Relationships: The Role of the Hidden Message

Good relationships are at the core of a happy life. If you are dissatisfied with your life, one of the tasks you and your therapist face is to explore the true nature of your relationships (parents, spouse/lover, friends, children, boss, etc.) past and present. The "true nature" is not necessarily what appears on the surface. We often "make" relationships work by adapting ourselves to them. For example, we may learn to ask for as little as possible from a depressed parent, or not to challenge an angry spouse. Over time, these responses become second nature, and we forget that we are being reactive. As a result, we may feel dissatisfied, but we don't know why.

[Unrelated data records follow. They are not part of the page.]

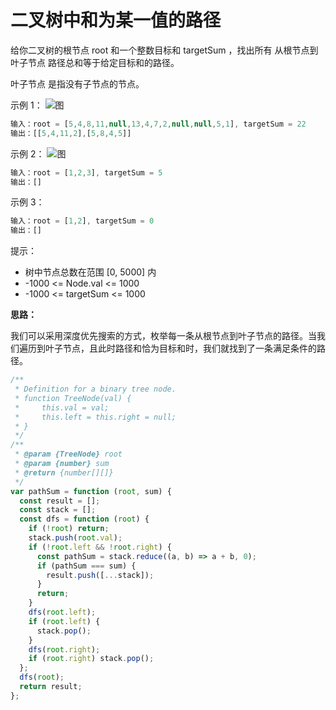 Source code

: # 二叉树中和为某一值的路径

给你二叉树的根节点 root 和一个整数目标和 targetSum ，找出所有 从根节点到叶子节点 路径总和等于给定目标和的路径。

叶子节点 是指没有子节点的节点。

示例 1：
![图](https://assets.leetcode.com/uploads/2021/01/18/pathsumii1.jpg)

```js
输入：root = [5,4,8,11,null,13,4,7,2,null,null,5,1], targetSum = 22
输出：[[5,4,11,2],[5,8,4,5]]
```

示例 2：
![图](https://assets.leetcode.com/uploads/2021/01/18/pathsum2.jpg)

```js
输入：root = [1,2,3], targetSum = 5
输出：[]
```

示例 3：

```js
输入：root = [1,2], targetSum = 0
输出：[]
```

提示：

- 树中节点总数在范围 [0, 5000] 内
- -1000 <= Node.val <= 1000
- -1000 <= targetSum <= 1000

**思路：**

我们可以采用深度优先搜索的方式，枚举每一条从根节点到叶子节点的路径。当我们遍历到叶子节点，且此时路径和恰为目标和时，我们就找到了一条满足条件的路径。

```ts
/**
 * Definition for a binary tree node.
 * function TreeNode(val) {
 *     this.val = val;
 *     this.left = this.right = null;
 * }
 */
/**
 * @param {TreeNode} root
 * @param {number} sum
 * @return {number[][]}
 */
var pathSum = function (root, sum) {
  const result = [];
  const stack = [];
  const dfs = function (root) {
    if (!root) return;
    stack.push(root.val);
    if (!root.left && !root.right) {
      const pathSum = stack.reduce((a, b) => a + b, 0);
      if (pathSum === sum) {
        result.push([...stack]);
      }
      return;
    }
    dfs(root.left);
    if (root.left) {
      stack.pop();
    }
    dfs(root.right);
    if (root.right) stack.pop();
  };
  dfs(root);
  return result;
};
```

Just as the "true nature" of relationships may not be what appears on the surface, so to, the "true nature" of communication may be disguised. Hidden messages are sent and received in all relationships. Hidden messages are those that are delivered "between the lines," verbally and non-verbally. They can be positive or negative, affirming or destructive. Often, these messages are more powerful than the ones directly spoken.

Let me give you a common example of what I mean by "hidden message." I'm sure you know people who, whenever you present a situation that has been troubling you, respond: "This is what you should do..." and proceed to describe how you should solve your problem. On the surface this advice appears to be a helpful response (and indeed sometimes it is). But there also may be an hidden message. What might the hidden message be from the advice giver? There are a number of possibilities:

  1. Look at me---I am so smart!
  2. Just do this and stop bothering me; I have troubles of my own.
  3. Your situation makes me anxious; if I tell you what you should do, I'll feel less anxious.
  4. I love you and I'm trying to be helpful.
  5. All or some of the above.

As you can see, communication between two human beings is a complicated affair. While a message may appear to be straight-forward on the surface, underneath it may be constructive, destructive, or both. A skilled therapist is often needed to identify the hidden messages that fly back and forth between two people. This is especially true in couples therapy.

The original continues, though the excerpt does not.